The Supreme Court communicated the hearing date through notices sent to all the parties, last Thursday.
Apart from faulting the verdict of the Presidential Election Petition Court, PEPC, which affirmed Tinubu’s election, Atiku also filed for permission to tender a copy of Tinubu’s academic records released by the Chicago State University, CSU, USA, which he said showed that Tinubu submitted a forged CSU certificate to the Independent National Electoral Commission, INEC.
The former vice president is also seeking to get a Washington, D.C. court to order the FBI to release documents on President Tinubu’s $460,000 forfeiture case.
We have confidence in S-Court
The PDP, yesterday, expressed optimism that its appeal will succeed at the Supreme Court.
Ologunagba said: “As the Supreme Court commences hearing on the February 25, 2023, Presidential Election Appeal, the PDP is confident that guided by the provisions of the law, the body of evidence, circumstances and facts presented before it, the apex court will deliver justice in the matter.
“The PDP believes that the issues of the February 2023, Presidential election; the bare-faced violation of rules and the laws, the brazen manipulations and falsifications in perversion of our electoral process have put our democracy in a precarious situation.
“Nigerians and indeed the whole world look forward to the Supreme Court for justice in the hope that the court will apply the laws, including the express provisions of the Constitution of the Federal Republic of Nigeria, 1999 (as amended), the Electoral Act, 2022 and INEC Guidelines and Regulations in delivering substantial justice in the matter.
“The earnest expectation of Nigerians and lovers of democracy across the world is that the Supreme Court will use this case to firmly validate the maxim that the Judiciary is the last hope of the common man.
Atiku, Obi engaged in another propaganda — Onanuga
Meanwhile, Mr Bayo Onanugta, Special Adviser on Information and Strategy to President Tinubu, has accused followers of Atiku and Obi of allegedly trying “to stampede the Washington, D.C. court to change its earlier order on FBI to release documents on President Tinubu’s forfeiture case of 1993.”
In a tweet on X(formerly known as Twitter) on October 21, Onanuga said: “The Obidients and Atiku Abubakar’s followers have begun another round of propaganda and campaign of falsehood over the move Friday by Atiku-Obi and David Hundeyin’s contractor Aaron Greenspan, to stampede the Washington DC court to change its earlier order on FBI to release documents on President Bola Tinubu’s forfeiture case of 1993.

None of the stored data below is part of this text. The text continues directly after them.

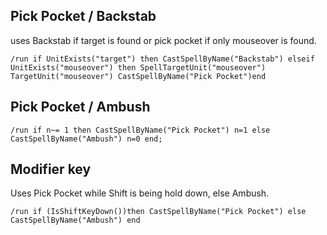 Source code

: ## Pick Pocket / Backstab
uses Backstab if target is found or pick pocket if only mouseover is found. 
```
/run if UnitExists("target") then CastSpellByName("Backstab") elseif UnitExists("mouseover") then SpellTargetUnit("mouseover") TargetUnit("mouseover") CastSpellByName("Pick Pocket")end
```


## Pick Pocket / Ambush 
```
/run if n~= 1 then CastSpellByName("Pick Pocket") n=1 else CastSpellByName("Ambush") n=0 end;
```


## Modifier key
Uses Pick Pocket while Shift is being hold down, else Ambush.
```
/run if (IsShiftKeyDown())then CastSpellByName("Pick Pocket") else CastSpellByName("Ambush") end
``` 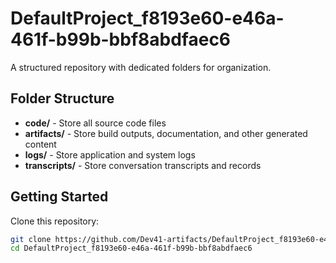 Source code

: # DefaultProject_f8193e60-e46a-461f-b99b-bbf8abdfaec6
A structured repository with dedicated folders for organization.

## Folder Structure

- **code/** - Store all source code files
- **artifacts/** - Store build outputs, documentation, and other generated content
- **logs/** - Store application and system logs
- **transcripts/** - Store conversation transcripts and records

## Getting Started

Clone this repository:
```bash
git clone https://github.com/Dev41-artifacts/DefaultProject_f8193e60-e46a-461f-b99b-bbf8abdfaec6
cd DefaultProject_f8193e60-e46a-461f-b99b-bbf8abdfaec6
```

“Atiku had wasted tons of dollars hiring Angela Liu to check President Tinubu’s record at Chicago State University. What he got in the main was a confirmation that President Tinubu attended the school, passed out in flying colours and did not forge any certificate. The February 2023 election losers, Peter Obi and Atiku, are now attempting to cling onto another straw, hoping for magic at the Supreme Court.
“On Thursday, Peter Obi forwarded to Greenspan, the Supreme Court notice of hearing for the appeal that will begin on Monday 23 October. We do not know the brief Obi gave Greenspan, but Greenspan rushed to the District Court in the US capital, with an emergency motion asking the court to compel the FBI to produce documents on our President immediately. The FBI had earlier agreed to produce the documents at the end of October. His motion may be heard on Monday 23 October, if all parties agree.

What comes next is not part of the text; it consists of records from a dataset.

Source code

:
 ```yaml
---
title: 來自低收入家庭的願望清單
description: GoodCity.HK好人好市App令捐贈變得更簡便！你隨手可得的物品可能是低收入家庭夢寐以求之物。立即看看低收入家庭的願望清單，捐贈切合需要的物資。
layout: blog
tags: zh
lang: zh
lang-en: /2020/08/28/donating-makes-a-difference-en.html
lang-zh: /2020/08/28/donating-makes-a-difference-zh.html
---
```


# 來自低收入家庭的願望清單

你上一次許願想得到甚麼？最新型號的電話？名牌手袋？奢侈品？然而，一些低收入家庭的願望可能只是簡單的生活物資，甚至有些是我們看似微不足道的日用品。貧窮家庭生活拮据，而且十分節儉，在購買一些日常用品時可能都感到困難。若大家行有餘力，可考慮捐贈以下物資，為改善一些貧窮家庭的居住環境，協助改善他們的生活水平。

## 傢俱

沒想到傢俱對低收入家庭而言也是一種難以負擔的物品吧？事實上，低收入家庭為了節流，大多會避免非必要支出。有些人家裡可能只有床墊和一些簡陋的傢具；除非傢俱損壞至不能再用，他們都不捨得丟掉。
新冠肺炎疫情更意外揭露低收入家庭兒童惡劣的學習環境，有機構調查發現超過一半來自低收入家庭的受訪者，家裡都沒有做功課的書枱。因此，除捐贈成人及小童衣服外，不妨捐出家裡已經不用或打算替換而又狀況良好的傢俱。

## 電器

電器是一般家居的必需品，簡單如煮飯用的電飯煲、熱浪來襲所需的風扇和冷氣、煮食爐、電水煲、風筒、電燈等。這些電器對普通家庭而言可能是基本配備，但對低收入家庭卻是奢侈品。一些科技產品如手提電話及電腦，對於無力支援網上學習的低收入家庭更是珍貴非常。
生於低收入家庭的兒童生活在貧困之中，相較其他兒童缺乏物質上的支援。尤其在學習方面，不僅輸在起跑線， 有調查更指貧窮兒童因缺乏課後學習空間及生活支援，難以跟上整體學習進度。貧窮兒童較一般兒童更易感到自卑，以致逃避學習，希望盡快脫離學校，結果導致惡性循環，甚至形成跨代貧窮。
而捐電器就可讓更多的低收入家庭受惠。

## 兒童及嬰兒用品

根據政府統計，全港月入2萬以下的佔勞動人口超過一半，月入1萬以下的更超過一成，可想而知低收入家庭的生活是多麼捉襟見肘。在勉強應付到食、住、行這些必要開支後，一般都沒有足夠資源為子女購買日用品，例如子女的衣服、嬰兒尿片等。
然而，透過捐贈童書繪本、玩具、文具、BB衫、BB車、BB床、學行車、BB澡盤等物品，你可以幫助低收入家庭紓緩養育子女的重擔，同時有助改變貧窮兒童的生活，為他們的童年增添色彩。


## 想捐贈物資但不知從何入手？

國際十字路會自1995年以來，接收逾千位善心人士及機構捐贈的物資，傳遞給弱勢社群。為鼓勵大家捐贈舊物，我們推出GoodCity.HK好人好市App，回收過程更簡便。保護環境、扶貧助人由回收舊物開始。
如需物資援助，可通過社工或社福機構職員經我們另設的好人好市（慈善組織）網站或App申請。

“To support his motion, the American made some allegations against the judiciary in Nigeria, as fed by Hundeyin, Obi and Atiku. He claimed the Supreme Court hearing date which he labelled as sudden, was intended to front-run the release of the FBI documents. To him, the FBI documents are relevant to the case in Nigeria. After reading Greenspan’s motion, one is left with the impression that the guy is very ignorant of our laws and our democracy and he is nothing but an interloper, in a matter clearly outside US jurisdiction.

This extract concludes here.